Orgullo y prejuicios

Orgullo y prejuicios

Toda la vida su habitación me había parecido imponente. Sus altas lámparas y cuadros cargados al barroco, los muebles antiguos que decoraban la estancia y sobre ellos, todas esas pequeñas figuras de porcelana que mi mamá me advertía que no debía tocar porque se podían romper. Todo en la pieza de mi abuela se parecía a ella. Impecable, ordenado y elegante. Siempre altiva y severa, con un gusto exquisito para el arte y la literatura, corrigiendo cada paso que diéramos mis hermanos y yo. No la podía culpar, fue educadora tantos años, que esas cosas no las podía alejar de su alma. Me enseñó a leer y a escribir antes de entrar a preescolar. Tomó el personaje de profesora estricta y no se lo sacaba ni para dormir. Ir de visita a su casa era un constante recordatorio de que ella era la que mandaba de forma inequívoca: «Inténtalo de nuevo y hazlo mejor», «Toma bien los cubiertos», «Párate derecho», «Cuando acabes de leer y hacer tus tareas puedes ir a jugar», » Solo medio pan por cabeza» frases suyas que hasta hoy tengo grabadas a fuego.
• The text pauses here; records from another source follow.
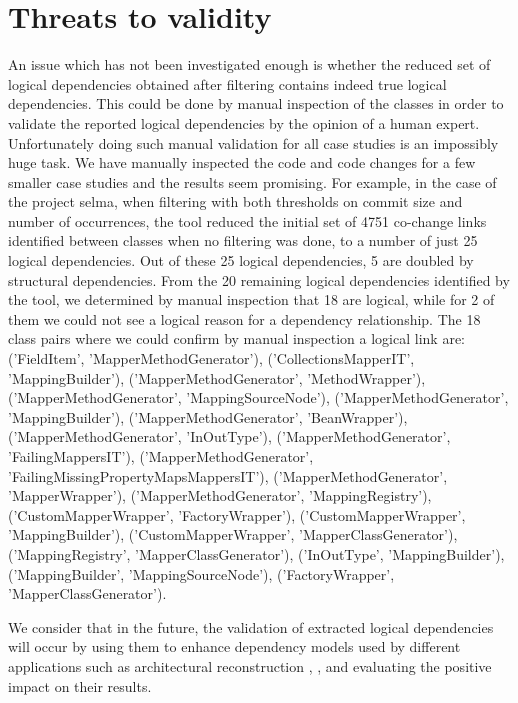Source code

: \documentclass[a4paper,twoside]{article}
\begin{document}
\section {Threats to validity}
\label{sec:validity}


An issue which has not been investigated enough is whether the reduced set of logical dependencies obtained after filtering contains indeed true logical dependencies. This could be done by manual inspection of the classes in order to validate the reported logical dependencies by the opinion of a human expert. Unfortunately doing such manual validation for all case studies is an impossibly huge task. We have manually inspected the code and code changes for a few smaller case studies and the results seem promising. For example, in the case of the project selma, when filtering with both thresholds on commit size and number of occurrences, the tool reduced the initial set of 4751 co-change links identified between classes when no filtering was done, to a number of just 25 logical dependencies. Out of these 25 logical dependencies, 5 are doubled by structural dependencies. From the 20 remaining logical dependencies identified by the tool, we determined by manual inspection that 18 are logical, while for 2 of them we could not see a logical reason for a dependency relationship. 
The 18 class pairs where we could confirm by manual inspection a logical link are: ('FieldItem', 'MapperMethodGenerator'),  ('CollectionsMapperIT', 'MappingBuilder'), ('MapperMethodGenerator', 'MethodWrapper'), ('MapperMethodGenerator', 'MappingSourceNode'),  ('MapperMethodGenerator', 'MappingBuilder'), ('MapperMethodGenerator', 'BeanWrapper'), ('MapperMethodGenerator', 'InOutType'), ('MapperMethodGenerator', 'FailingMappersIT'),  ('MapperMethodGenerator', 'FailingMissingPropertyMapsMappersIT'), ('MapperMethodGenerator', 'MapperWrapper'), ('MapperMethodGenerator', 'MappingRegistry'),  ('CustomMapperWrapper', 'FactoryWrapper'),  ('CustomMapperWrapper', 'MappingBuilder'),  ('CustomMapperWrapper', 'MapperClassGenerator'), ('MappingRegistry', 'MapperClassGenerator'), ('InOutType', 'MappingBuilder'),  ('MappingBuilder', 'MappingSourceNode'),  ('FactoryWrapper', 'MapperClassGenerator').

We consider that in the future, the validation of extracted logical dependencies will occur by using them to enhance dependency models used by different applications such as architectural reconstruction \cite{SoraConti}, \cite{PagerankENASE}, and evaluating the positive impact on their results.   
\end{document}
En su momento me parecían abusivas y sin sentido. No tenía tacto para decir lo que pensaba.

Entré con cierto temor y la vi recostada, leyendo sus novelas. Esperaba que me mirara de reojo, sin apartar la vista de su lectura. Solía hacerlo con todo el mundo. Nadie parecía ser lo suficientemente importante como para distraerla de sus libros, a excepción de sus estudiantes. Las veces que la vi con sus alumnos y alumnas, observé una faceta que no conocía de ella. Era duro verla reírse como nunca se reía con nosotros. Admito que me daba un poco de celos sentir que quería más a esos desconocidos que a mí. Mientras pensaba en eso, sentí una opresión en el pecho al ver su figura delgada cerrando el libro y dejándolo en su velador. Me miró con sus ojos almendrados y su rostro arrugado. Su semblante, que solía estar lleno de vida, me parecía triste.

-Buenas tardes, Abuela-le dije con parsimonia. Nunca quiso que le tuviéramos un apodo cariñoso. Solía decir que ese tipo de nombres era para gente poco sofisticada. Hasta hoy me complica un poco colocar nombres de cariño a la gente.

-Hola, Alberto. Me alegra que hayas venido, por favor, toma asiento-dijo con amabilidad mientras se acomodaba los lentes de armazón metálico. Esa actitud era extraña, al punto de que no supe cómo podía contestar a ello, así que solo asentí y me senté en la silla que estaba frente a su cama.
-Si quieres algo para beber, puedo llamar a María y que nos traiga algo fresco-agregó mientras se disponía a tocar una campanilla de bronce que tenía a su lado.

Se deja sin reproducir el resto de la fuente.